How to Find and Copy Files in Linux

Post submitted by: at 8:18am

The amount of time spent trying to find, and then copy or move files around a windows machine or by doing it in a GUI takes a long time (when there are multiple files). In my case, I had to search through 10GB of data for anything with certain numbers associated with them. Grabbing all file extensions associated with the numbers and keeping the folder structure with it. We will use these numbers as an example:

These numbers are all in the file needToFind.txt
12345
67890
32145
12365

Lets assume a folder structure that has /mnt/shared/(year)/(month)/(day)/ . With the words in brackets being the actual numbers.
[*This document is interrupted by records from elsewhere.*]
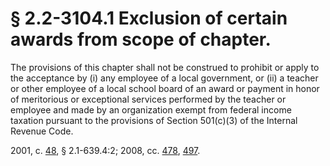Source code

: # § 2.2-3104.1 Exclusion of certain awards from scope of chapter.

<p>The provisions of this chapter shall not be construed to prohibit or apply to the acceptance by (i) any employee of a local government, or (ii) a teacher or other employee of a local school board of an award or payment in honor of meritorious or exceptional services performed by the teacher or employee and made by an organization exempt from federal income taxation pursuant to the provisions of Section 501(c)(3) of the Internal Revenue Code.</p><p>2001, c. <a href='http://lis.virginia.gov/cgi-bin/legp604.exe?011+ful+CHAP0048'>48</a>, § 2.1-639.4:2; 2008, cc. <a href='http://lis.virginia.gov/cgi-bin/legp604.exe?081+ful+CHAP0478'>478</a>, <a href='http://lis.virginia.gov/cgi-bin/legp604.exe?081+ful+CHAP0497'>497</a>.</p>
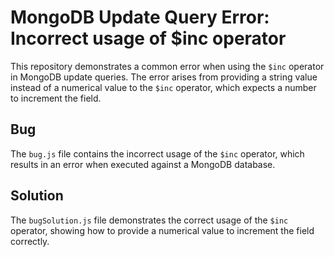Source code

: # MongoDB Update Query Error: Incorrect usage of $inc operator
This repository demonstrates a common error when using the `$inc` operator in MongoDB update queries. The error arises from providing a string value instead of a numerical value to the `$inc` operator, which expects a number to increment the field.

## Bug
The `bug.js` file contains the incorrect usage of the `$inc` operator, which results in an error when executed against a MongoDB database.

## Solution
The `bugSolution.js` file demonstrates the correct usage of the `$inc` operator, showing how to provide a numerical value to increment the field correctly.

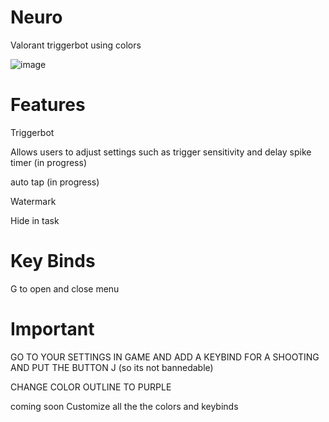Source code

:# Neuro 
Valorant triggerbot using colors

![image](https://github.com/zombiezxg/Neuro/assets/58446966/ea6110fe-a9f0-4226-aa5a-8e3fb988468f)



# Features
Triggerbot

Allows users to adjust settings such as trigger sensitivity and delay
spike timer (in progress)

auto tap (in progress)

Watermark

Hide in task



# Key Binds

G to open and close menu



# Important
GO TO YOUR SETTINGS IN GAME AND ADD A KEYBIND FOR A SHOOTING AND PUT THE BUTTON J (so its not bannedable)

CHANGE COLOR OUTLINE TO PURPLE

coming soon
Customize all the the colors and keybinds
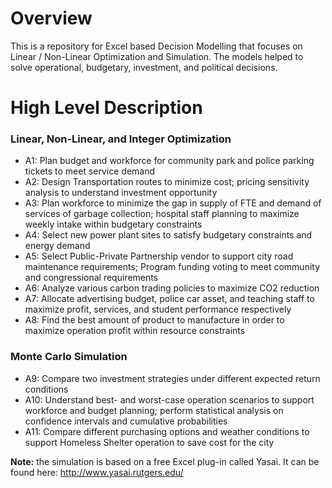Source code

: # Overview

This is a repository for Excel based Decision Modelling that focuses on Linear / Non-Linear Optimization and Simulation. The models helped to solve operational, budgetary, investment, and political decisions.

# High Level Description

### Linear, Non-Linear, and Integer Optimization
- A1: Plan budget and workforce for community park and police parking tickets to meet service demand
- A2: Design Transportation routes to minimize cost; pricing sensitivity analysis to understand investment opportunity
- A3: Plan workforce to minimize the gap in supply of FTE and demand of services of garbage collection; hospital staff planning to maximize weekly intake within budgetary constraints
- A4: Select new power plant sites to satisfy budgetary constraints and energy demand
- A5: Select Public-Private Partnership vendor to support city road maintenance requirements; Program funding voting to meet community and congressional requirements
- A6: Analyze various carbon trading policies to maximize CO2 reduction
- A7: Allocate advertising budget, police car asset, and teaching staff to maximize profit, services, and student performance respectively
- A8: Find the best amount of product to manufacture in order to maximize operation profit within resource constraints 

### Monte Carlo Simulation
- A9: Compare two investment strategies under different expected return conditions
- A10: Understand best- and worst-case operation scenarios to support workforce and budget planning; perform statistical analysis on confidence intervals and cumulative probabilities
- A11: Compare different purchasing options and weather conditions to support Homeless Shelter operation to save cost for the city

**Note:** the simulation is based on a free Excel plug-in called Yasai. It can be found here: http://www.yasai.rutgers.edu/
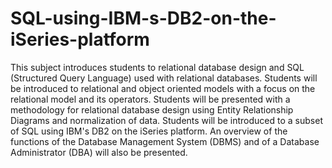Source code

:# SQL-using-IBM-s-DB2-on-the-iSeries-platform
This subject introduces students to relational database design and SQL (Structured Query Language) used with relational databases. Students will be introduced to  relational and object oriented models with a focus on the relational model and its operators. Students will be presented with a methodology for relational database design using Entity Relationship Diagrams and normalization of data. Students will be introduced to a subset of SQL using IBM's DB2 on the iSeries platform. An overview of the functions of the Database Management System (DBMS) and of a Database Administrator (DBA) will also be presented.
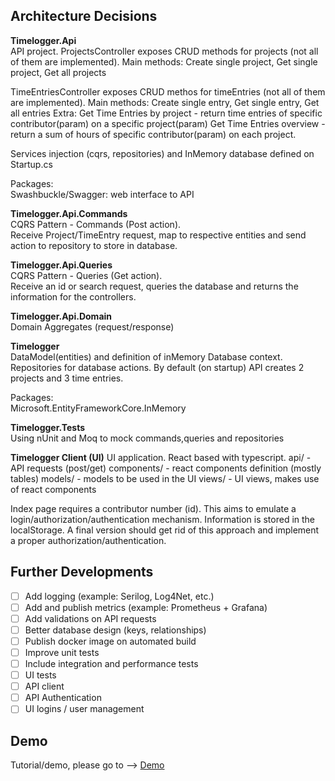 ## Architecture Decisions  

**Timelogger.Api**    
API project. 
ProjectsController exposes CRUD methods for projects (not all of them are implemented). 
Main methods: Create single project, Get single project, Get all projects 

TimeEntriesController exposes CRUD methos for timeEntries (not all of them are implemented).
Main methods: Create single entry, Get single entry, Get all entries
Extra: 
Get Time Entries by project - return time entries of specific contributor(param) on a specific project(param)
Get Time Entries overview - return a sum of hours of specific contributor(param) on each project.  

Services injection (cqrs, repositories) and InMemory database defined on Startup.cs 

Packages:  
Swashbuckle/Swagger: web interface to API 
  
**Timelogger.Api.Commands**    
CQRS Pattern - Commands (Post action).  
Receive Project/TimeEntry request, map to respective entities and send action to repository to store in database. 
  
**Timelogger.Api.Queries**   
CQRS Pattern - Queries (Get action).  
Receive an id or search request, queries the database and returns the information for the controllers.  
  
**Timelogger.Api.Domain**  
Domain Aggregates (request/response)  
  
**Timelogger**  
DataModel(entities) and definition of inMemory Database context.  
Repositories for database actions.
By default (on startup) API creates 2 projects and 3 time entries. 

Packages:  
Microsoft.EntityFrameworkCore.InMemory  
  
**Timelogger.Tests**  
Using nUnit and Moq to mock commands,queries and repositories 

**Timelogger Client (UI)**
UI application.
React based with typescript.
api/ - API requests (post/get)
components/ - react components definition (mostly tables)
models/ - models to be used in the UI
views/ - UI views, makes use of react components

Index page requires a contributor number (id). This aims to emulate a login/authorization/authentication mechanism.
Information is stored in the localStorage.
A final version should get rid of this approach and implement a proper authorization/authentication.

## Further Developments
- [ ] Add logging (example: Serilog, Log4Net, etc.)
- [ ] Add and publish metrics (example: Prometheus + Grafana)
- [ ] Add validations on API requests
- [ ] Better database design (keys, relationships)  
- [ ] Publish docker image on automated build
- [ ] Improve unit tests  
- [ ] Include integration and performance tests 
- [ ] UI tests  
- [ ] API client  
- [ ] API Authentication
- [ ] UI logins / user management  
  
## Demo  
Tutorial/demo, please go to -->  [Demo](/docs/demo.md)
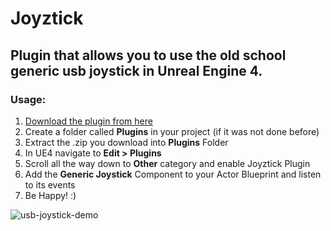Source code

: # Joyztick

## Plugin that allows you to use the old school generic usb joystick in Unreal Engine 4.


### Usage:

1. [Download the plugin from here](https://github.com/zr0n/Joyztick/releases/download/v1.0/Joyztick.zip)
2. Create a folder called **Plugins** in your project (if it was not done before)
3. Extract the .zip you download into **Plugins** Folder
4. In UE4 navigate to **Edit > Plugins**
5. Scroll all the way down to **Other** category and enable Joyztick Plugin
6. Add the **Generic Joystick** Component to your Actor Blueprint and listen to its events
7. Be Happy! :)

![usb-joystick-demo](https://i.imgur.com/j3hvacl.png)
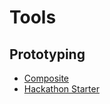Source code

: # Tools

## Prototyping

* [Composite](http://www.getcomposite.com/)
* [Hackathon Starter](https://github.com/sahat/hackathon-starter)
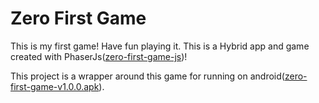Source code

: # Zero First Game
This is my first game! Have fun playing it.
This is a Hybrid app and game created with PhaserJs([zero-first-game-js](https://gitlab.com/zero1995/public/games/phaserjs/zero-first-game))!

This project is a wrapper around this game for running on android([zero-first-game-v1.0.0.apk](https://gitlab.com/zero1995/public/games/android/ZeroFirstGame/-/blob/main/release/zero-first-game-v1.0.0.apk)).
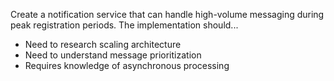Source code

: Create a notification service that can handle high-volume messaging during peak registration periods. The implementation should...

- Need to research scaling architecture
- Need to understand message prioritization
- Requires knowledge of asynchronous processing
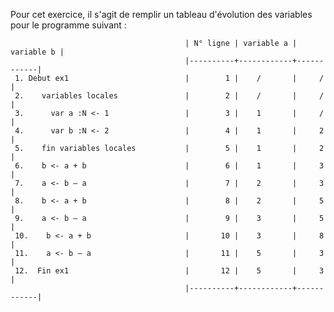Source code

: Pour cet exercice, il s'agit de remplir un tableau d'évolution des variables pour le programme suivant :

                                           | N° ligne | variable a | variable b |
                                           |----------+------------+------------|
     1. Debut ex1                          |        1 |    /       |     /      |
     2.    variables locales               |        2 |    /       |     /      |
     3.      var a :N <- 1                 |        3 |    1       |     /      |
     4.      var b :N <- 2                 |        4 |    1       |     2      |
     5.    fin variables locales           |        5 |    1       |     2      |
     6.    b <- a + b                      |        6 |    1       |     3      |
     7.    a <- b – a                      |        7 |    2       |     3      |
     8.    b <- a + b                      |        8 |    2       |     5      |
     9.    a <- b – a                      |        9 |    3       |     5      |
     10.    b <- a + b                     |       10 |    3       |     8      |
     11.    a <- b – a                     |       11 |    5       |     3      |
     12.  Fin ex1                          |       12 |    5       |     3      |
                                           |----------+------------+------------|
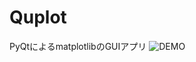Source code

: # Quplot
PyQtによるmatplotlibのGUIアプリ
![DEMO](https://github.com/yoshizawa56/Quplot/blob/master/screen.gif)
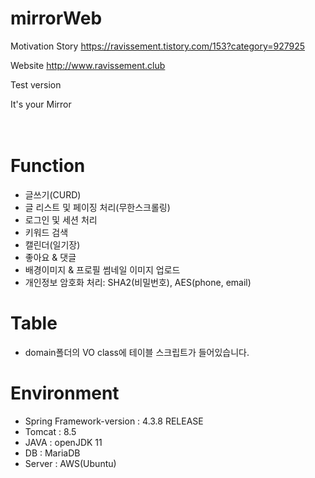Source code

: # mirrorWeb


Motivation Story
https://ravissement.tistory.com/153?category=927925


Website
http://www.ravissement.club


Test version


It's your Mirror<br>
<br>
<br>



# Function
- 글쓰기(CURD)
- 글 리스트 및 페이징 처리(무한스크롤링)
- 로그인 및 세션 처리
- 키워드 검색
- 캘린더(일기장)
- 좋아요 & 댓글
- 배경이미지 & 프로필 썸네일 이미지 업로드
- 개인정보 암호화 처리: SHA2(비밀번호), AES(phone, email)
# Table
- domain폴더의 VO class에 테이블 스크립트가 들어있습니다.
# Environment
- Spring Framework-version : 4.3.8 RELEASE <br>
- Tomcat : 8.5 <br>
- JAVA : openJDK 11 <br>
- DB : MariaDB <br>
- Server : AWS(Ubuntu) <br>
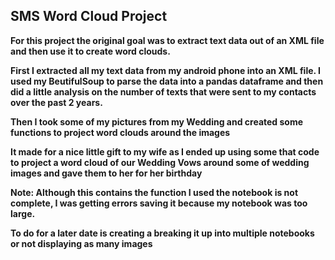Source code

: ## SMS Word Cloud Project

**For this project the original goal was to extract text data out of an XML file and then use it to create word clouds.**

**First I extracted all my text data from my android phone into an XML file.  I used my BeutifulSoup to parse the data into a pandas dataframe and then did a little analysis on the number of 
texts that were sent to my contacts over the past 2 years.**

**Then I took some of my pictures from my Wedding and created some functions to project word clouds around the images**

**It made for a nice little gift to my wife as I ended up using some that code to project a word cloud of our Wedding Vows around some of wedding images and gave them to her for her birthday**

**Note: Although this contains the function I used the notebook is not complete, I was getting errors saving it because my notebook was too large.**

**To do for a later date is creating a breaking it up into multiple notebooks or not displaying as many images**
The find command to just locate these files would be like this:

#read each number
while read line; do
        #look in everything under /mnt/shared/ for any file that starts with the number in needToFind.txt 
        find /mnt/shared/ -name $line*
done < needToFind.txt

Next we will copy these files to a mounted backup folder and keep the folder structure that they are located:

while read line; do 
        find /mnt/shared -name $line* -exec cp --parents {} /mnt/backup/ \;
done < needToFind.txt

To be able to monitor how your script is doing, you will want to add a few things. Since I was going through about 40,000 numbers in my “needToFind.txt”, I wanted some feedback on the terminal while it was running. To do this, I had it print our every 100th find request, and also print out the number of seconds it took to find and copy each file. This was just to run and to be periodically checked. Printing the amount of seconds each time was not necessary, but I wanted to see the average number of seconds it took to complete each number. The following shows how this was accomplished:

x=1
y=1
while read line; do
        t=$(date +"%s")
        if [[ $x == 100 ]]; then
                echo $y
                x=1
        fi
        find /mnt/shared/ -name $line* -exec cp --parents {} /mnt/backup/ \;
        x=$(($x + 1))
        y=$(($y + 1))
        now=$(date +"%s")
        sec=$(($now - $t))
        echo $sec
done < needToFind.txt

You can use find in many ways, and it can be very helpful. Please refer to the man pages for find (in the terminal, type man find) and have a look though it.